Start of Exercise data
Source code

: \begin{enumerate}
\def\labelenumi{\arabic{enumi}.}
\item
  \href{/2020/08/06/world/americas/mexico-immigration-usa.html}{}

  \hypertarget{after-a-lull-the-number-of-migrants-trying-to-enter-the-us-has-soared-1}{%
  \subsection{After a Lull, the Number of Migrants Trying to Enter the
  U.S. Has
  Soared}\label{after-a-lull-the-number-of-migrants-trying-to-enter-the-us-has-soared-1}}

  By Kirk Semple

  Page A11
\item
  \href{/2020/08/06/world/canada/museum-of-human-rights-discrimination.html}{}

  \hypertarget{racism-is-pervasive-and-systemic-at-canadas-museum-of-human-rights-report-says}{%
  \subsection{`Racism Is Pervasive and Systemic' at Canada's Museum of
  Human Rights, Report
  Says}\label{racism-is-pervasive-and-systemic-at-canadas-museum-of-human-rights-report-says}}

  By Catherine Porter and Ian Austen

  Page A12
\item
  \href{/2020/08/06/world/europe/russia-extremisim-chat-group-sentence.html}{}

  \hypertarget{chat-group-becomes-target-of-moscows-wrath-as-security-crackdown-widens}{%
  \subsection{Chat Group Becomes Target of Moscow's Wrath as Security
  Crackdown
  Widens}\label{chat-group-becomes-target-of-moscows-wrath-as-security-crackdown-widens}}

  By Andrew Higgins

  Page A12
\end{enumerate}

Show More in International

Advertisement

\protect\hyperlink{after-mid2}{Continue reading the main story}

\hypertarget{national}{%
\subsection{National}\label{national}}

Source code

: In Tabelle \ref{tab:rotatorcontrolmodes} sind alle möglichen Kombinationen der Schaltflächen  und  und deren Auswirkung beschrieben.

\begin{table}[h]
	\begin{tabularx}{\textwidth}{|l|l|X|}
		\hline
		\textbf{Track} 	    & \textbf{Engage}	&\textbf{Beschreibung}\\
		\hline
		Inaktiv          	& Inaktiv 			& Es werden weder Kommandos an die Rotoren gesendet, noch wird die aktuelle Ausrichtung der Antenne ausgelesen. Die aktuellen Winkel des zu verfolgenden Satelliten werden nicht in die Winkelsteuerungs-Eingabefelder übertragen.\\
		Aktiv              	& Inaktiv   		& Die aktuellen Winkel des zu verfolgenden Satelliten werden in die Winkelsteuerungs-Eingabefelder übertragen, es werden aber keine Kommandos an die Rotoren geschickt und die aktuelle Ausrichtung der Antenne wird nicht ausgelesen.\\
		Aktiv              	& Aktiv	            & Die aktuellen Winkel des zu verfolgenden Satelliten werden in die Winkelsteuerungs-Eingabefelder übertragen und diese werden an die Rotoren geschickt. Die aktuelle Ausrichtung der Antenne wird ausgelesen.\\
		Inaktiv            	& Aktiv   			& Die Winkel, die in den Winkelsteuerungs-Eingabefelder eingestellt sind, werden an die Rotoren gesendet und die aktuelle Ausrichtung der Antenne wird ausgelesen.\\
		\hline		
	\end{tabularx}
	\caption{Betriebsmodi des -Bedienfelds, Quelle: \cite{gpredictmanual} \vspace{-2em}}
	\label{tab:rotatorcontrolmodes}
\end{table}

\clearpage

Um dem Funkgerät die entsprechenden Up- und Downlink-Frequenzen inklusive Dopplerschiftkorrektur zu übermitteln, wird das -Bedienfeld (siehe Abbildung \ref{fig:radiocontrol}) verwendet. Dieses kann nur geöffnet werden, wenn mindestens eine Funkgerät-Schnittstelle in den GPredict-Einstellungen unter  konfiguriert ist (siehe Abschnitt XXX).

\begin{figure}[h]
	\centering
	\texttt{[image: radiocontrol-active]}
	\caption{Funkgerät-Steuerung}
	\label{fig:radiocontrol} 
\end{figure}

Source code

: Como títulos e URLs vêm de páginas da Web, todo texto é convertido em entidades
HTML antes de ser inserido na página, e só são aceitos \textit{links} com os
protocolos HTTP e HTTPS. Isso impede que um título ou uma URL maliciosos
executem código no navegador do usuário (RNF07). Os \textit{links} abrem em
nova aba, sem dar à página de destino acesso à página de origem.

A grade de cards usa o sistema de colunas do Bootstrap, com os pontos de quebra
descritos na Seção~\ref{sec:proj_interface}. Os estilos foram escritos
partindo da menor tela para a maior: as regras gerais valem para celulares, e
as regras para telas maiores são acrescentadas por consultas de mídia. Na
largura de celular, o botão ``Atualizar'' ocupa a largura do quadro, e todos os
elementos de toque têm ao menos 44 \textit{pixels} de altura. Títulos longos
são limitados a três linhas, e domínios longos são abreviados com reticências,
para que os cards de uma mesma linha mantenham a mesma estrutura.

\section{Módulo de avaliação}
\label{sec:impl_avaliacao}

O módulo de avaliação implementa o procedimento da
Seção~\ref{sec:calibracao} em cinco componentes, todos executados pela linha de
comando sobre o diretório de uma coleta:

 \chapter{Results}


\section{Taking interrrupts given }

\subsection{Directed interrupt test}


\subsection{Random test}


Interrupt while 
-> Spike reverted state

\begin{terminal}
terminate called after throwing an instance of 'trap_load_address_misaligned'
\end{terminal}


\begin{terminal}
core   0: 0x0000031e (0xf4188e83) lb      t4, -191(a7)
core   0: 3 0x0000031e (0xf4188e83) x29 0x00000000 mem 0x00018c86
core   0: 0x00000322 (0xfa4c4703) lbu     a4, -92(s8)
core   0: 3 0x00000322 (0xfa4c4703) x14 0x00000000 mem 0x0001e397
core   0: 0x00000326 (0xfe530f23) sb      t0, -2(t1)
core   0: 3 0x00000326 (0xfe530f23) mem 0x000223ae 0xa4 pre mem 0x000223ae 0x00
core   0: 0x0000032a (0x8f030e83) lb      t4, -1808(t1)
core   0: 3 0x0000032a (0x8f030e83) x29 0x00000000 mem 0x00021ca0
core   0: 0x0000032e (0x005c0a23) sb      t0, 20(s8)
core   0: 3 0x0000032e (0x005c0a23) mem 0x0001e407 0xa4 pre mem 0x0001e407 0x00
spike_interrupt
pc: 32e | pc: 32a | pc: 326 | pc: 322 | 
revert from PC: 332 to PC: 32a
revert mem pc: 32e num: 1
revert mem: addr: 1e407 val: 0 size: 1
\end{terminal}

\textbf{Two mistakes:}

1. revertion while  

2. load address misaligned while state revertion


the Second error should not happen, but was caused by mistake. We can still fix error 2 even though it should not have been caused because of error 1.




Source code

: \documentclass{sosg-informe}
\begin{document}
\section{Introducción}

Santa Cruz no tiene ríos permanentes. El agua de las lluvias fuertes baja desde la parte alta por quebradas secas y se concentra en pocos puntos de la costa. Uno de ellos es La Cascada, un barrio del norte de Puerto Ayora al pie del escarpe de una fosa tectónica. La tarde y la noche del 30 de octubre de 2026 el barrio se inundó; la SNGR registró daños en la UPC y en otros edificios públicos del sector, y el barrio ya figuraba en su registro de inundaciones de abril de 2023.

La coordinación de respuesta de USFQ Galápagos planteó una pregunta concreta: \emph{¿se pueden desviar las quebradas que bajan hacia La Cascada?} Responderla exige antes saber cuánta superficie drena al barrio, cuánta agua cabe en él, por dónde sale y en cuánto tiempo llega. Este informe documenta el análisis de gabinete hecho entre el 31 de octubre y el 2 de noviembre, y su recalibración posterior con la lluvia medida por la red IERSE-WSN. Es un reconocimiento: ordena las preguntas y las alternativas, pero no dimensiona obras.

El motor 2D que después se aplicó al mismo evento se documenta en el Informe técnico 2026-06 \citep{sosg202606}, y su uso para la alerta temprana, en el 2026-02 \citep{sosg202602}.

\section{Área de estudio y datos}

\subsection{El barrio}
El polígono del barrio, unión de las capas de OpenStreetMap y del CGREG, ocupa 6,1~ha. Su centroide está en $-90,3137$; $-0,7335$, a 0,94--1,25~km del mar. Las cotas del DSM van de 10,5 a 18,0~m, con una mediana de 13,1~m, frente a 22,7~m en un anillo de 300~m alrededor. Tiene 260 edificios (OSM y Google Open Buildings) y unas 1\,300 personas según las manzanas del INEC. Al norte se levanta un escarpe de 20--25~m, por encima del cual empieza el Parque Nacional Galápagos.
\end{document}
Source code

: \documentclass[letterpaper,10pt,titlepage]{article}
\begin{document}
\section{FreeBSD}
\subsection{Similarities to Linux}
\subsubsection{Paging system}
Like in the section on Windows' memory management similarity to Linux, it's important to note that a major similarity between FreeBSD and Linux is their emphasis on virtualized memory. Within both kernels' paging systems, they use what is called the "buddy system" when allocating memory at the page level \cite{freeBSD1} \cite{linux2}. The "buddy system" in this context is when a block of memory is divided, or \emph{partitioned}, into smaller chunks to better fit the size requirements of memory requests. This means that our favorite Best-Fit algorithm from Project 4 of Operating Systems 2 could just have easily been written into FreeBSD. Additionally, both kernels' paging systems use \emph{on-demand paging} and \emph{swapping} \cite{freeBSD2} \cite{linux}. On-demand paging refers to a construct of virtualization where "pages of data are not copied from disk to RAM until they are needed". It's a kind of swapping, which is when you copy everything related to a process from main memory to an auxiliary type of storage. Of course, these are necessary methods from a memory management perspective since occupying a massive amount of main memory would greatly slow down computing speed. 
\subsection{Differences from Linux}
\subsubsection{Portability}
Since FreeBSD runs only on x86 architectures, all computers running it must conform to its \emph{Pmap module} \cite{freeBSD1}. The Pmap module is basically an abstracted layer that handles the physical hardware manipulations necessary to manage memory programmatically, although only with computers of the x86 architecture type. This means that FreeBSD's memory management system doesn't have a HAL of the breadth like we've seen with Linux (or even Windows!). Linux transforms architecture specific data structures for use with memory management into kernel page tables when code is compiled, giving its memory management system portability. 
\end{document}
End of Exercise data
Your instructions ->
Produce the lines from the top of the listing through the "Wrath as Security" line exactly as they appear, with no additional output.

Solution ->
Source code

: \begin{enumerate}
\def\labelenumi{\arabic{enumi}.}
\item
  \href{/2020/08/06/world/americas/mexico-immigration-usa.html}{}

  \hypertarget{after-a-lull-the-number-of-migrants-trying-to-enter-the-us-has-soared-1}{%
  \subsection{After a Lull, the Number of Migrants Trying to Enter the
  U.S. Has
  Soared}\label{after-a-lull-the-number-of-migrants-trying-to-enter-the-us-has-soared-1}}

  By Kirk Semple

  Page A11
\item
  \href{/2020/08/06/world/canada/museum-of-human-rights-discrimination.html}{}

  \hypertarget{racism-is-pervasive-and-systemic-at-canadas-museum-of-human-rights-report-says}{%
  \subsection{`Racism Is Pervasive and Systemic' at Canada's Museum of
  Human Rights, Report
  Says}\label{racism-is-pervasive-and-systemic-at-canadas-museum-of-human-rights-report-says}}

  By Catherine Porter and Ian Austen

  Page A12
\item
  \href{/2020/08/06/world/europe/russia-extremisim-chat-group-sentence.html}{}

  \hypertarget{chat-group-becomes-target-of-moscows-wrath-as-security-crackdown-widens}{%
  \subsection{Chat Group Becomes Target of Moscow's Wrath as Security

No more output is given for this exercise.